Eigentlicher „Star“ des Abends war aber Dettmann mit seiner Rede zum Tagesmotto „Mehr Selbstverwaltung wagen!“. In seinem letzten Jahresbericht als Vorsitzender ermöglichte er eine Reminiszenz über 30 Jahre Nachwendepolitik auf kommunaler Ebene. Von den ersten Demonstrationen, über die Einführung des Grundgesetzes bis zur Gründung des Städte- und Gemeindetages. Er schilderte, welch zähes Ringen um Gesetze und ausreichende Finanzmittel es mit dem Land gab. Zuletzt handelte man eine Steigerung der Finanzausgleichsmasse von 1,180 Milliarden Euro auf 1,473 Milliarden Euro aus. Eine Infrastrukturpauschale von 100 Millionen Euro sei dauerhaft gesichert worden. Zu Bedenken gab er aber auch, dass die Abschaffung der Straßenausbaubeiträge juristisch nicht sauber gelaufen sei. Die derzeitige Rechtslage verstoße laut Dettmann gegen die Landesverfassung und den Konnexitätsausgleich. Kritisch begleitete Dettmann auch die nicht vollständig zu Ende geplante Elternbeitragsfreiheit und die Fördermittelpolitik. Letzere „hebelt die Selbstverwaltung auf“. Die Kommunalpolitik renne den Fördermitteln hinterher.
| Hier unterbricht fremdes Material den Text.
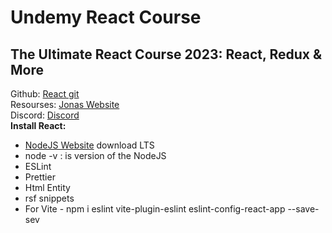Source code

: <h1> Undemy React Course </h1>
<h2> The Ultimate React Course 2023: React, Redux & More</h2>

<span>
  Github:
  <a href="https://github.com/jonasschmedtmann/ultimate-react-course">React git</a>
</span>

<span>
  <br>
  Resourses:
  <a href="https://codingheroes.io/resources/">Jonas Website</a>  
</span>

<span>
  <br>
  Discord:
  <a href="https://discord.com/invite/uhMkpf4">Discord</a>  
</span>

<br>

<span>
  <b>Install React:</b>
   <ul>
    <li><a href="https://nodejs.org/en/">NodeJS Website</a> download LTS</li> 
    <li>node -v : is version of the NodeJS</li> 
    <li>ESLint</li>
    <li>Prettier</li>
    <li>Html Entity</li>
    <li>rsf snippets</li>
    <li>For Vite - npm i eslint vite-plugin-eslint eslint-config-react-app --save-sev
</li>
  </ul>
</span>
Daraufhin wurde der neue Vorstand gewählt. Neuer Vorsitzender wurde Thomas Beyer (SPD). Mit 17 Gegenstimmen, von insgesamt 313 Wahlberechtigten, wurde er ohne Gegenkandidat gewählt. Seine beiden Stellvertreter wurden, ebenfalls ohne Gegenkandidaten, Jörg Siekmeier (parteilos), stv. Bürgermeister der Gemeinde Deyelsdorf, und Alexander Benkert (CDU), Bürgermeister der Gemeinde Süderholz.
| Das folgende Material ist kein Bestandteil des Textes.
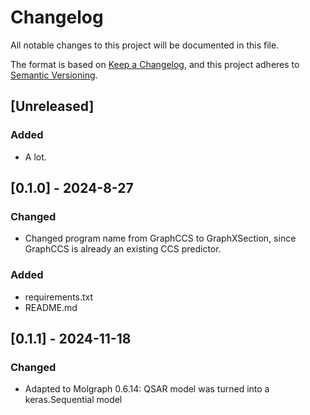 # Changelog

All notable changes to this project will be documented in this file.

The format is based on [Keep a Changelog](https://keepachangelog.com/en/1.0.0/),
and this project adheres to [Semantic Versioning](https://semver.org/spec/v2.0.0.html).

## [Unreleased]

### Added
- A lot.

## [0.1.0] - 2024-8-27

### Changed
- Changed program name from GraphCCS to GraphXSection, since GraphCCS is already an existing CCS predictor.

### Added
- requirements.txt
- README.md

## [0.1.1] - 2024-11-18

### Changed
- Adapted to Molgraph 0.6.14: QSAR model was turned into a keras.Sequential model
Beim ersten Wahlgang für die weiteren Vorstandsmitglieder wurden Silvio Witt (211 Stimmen), Constance von Buchwaldt (157), Arne Schuldt (155), Klaus Madsen (151), Dr. Rico Badenschier (146), Dr. Stefan Fassbinder (142) und Andreas Grund (136) gewählt.
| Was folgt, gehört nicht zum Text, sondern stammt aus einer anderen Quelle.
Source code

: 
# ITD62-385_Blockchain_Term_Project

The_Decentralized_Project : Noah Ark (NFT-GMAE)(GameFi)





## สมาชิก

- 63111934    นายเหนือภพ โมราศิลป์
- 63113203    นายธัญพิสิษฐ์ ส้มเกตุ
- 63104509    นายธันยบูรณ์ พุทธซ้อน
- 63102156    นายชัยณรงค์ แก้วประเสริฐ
Während der Auszählung hielt Dr. Gerd Landsberg, Hauptgeschäftsführer des Deutschen Städte- und Gemeindetags, sein Grußwort ab. Er warnte vor Panikmache durch „Klimanotstände, Flüchtlingsnotstände, Investitionsnotstände.“ Die Steuerschätzungen für die kommenden Jahre sehen sehr gut aus. Man solle sich nicht von „Empörung und Betroffenheit“ lenken lassen, die in der „Schlagzeilenrepublik“ herrschen. Er kritisierte die Klimahysterie und nannte es eine „populistische Illusion“, dass Deutschland den Klimawandel alleine aufhalten könne. Der deutsche Anteil am weltweiten CO2-Ausstoß sei gerade einmal bei 2,23%. „Am deutschen Klimawesen, soll die Welt genesen“ hält Landsberg für ausgeschlossen. In Deutschland gäbe es außerdem eine zu starke „Gläubigkeit an die Steuerungsfunktion von Steuern“. Stattdessen gab er kurze Empfehlungen wie ein „Masterplan Klimaschutz“ gestrickt sein könnte. Zudem beklagte Landsberg die Fokussierung auf die Ballungzentren. Bei der Wohnraummangeldebatte werde häufig außer Acht gelassen, dass Millionen Wohnungen im ländlichen Raum leer stünden.
Im anschließenden zweiten Wahlgang, nach der Ehrung altgedienter Vorständler, wurde der Rest des Vorstandes gewählt. Gabriele Richter (72 Stimmen), Birgit Czarschka (66), Dr. Alexander Badrow (64), Lars Prahler (60) und Mirka Röse (60) komplettieren den neuen Vorstand.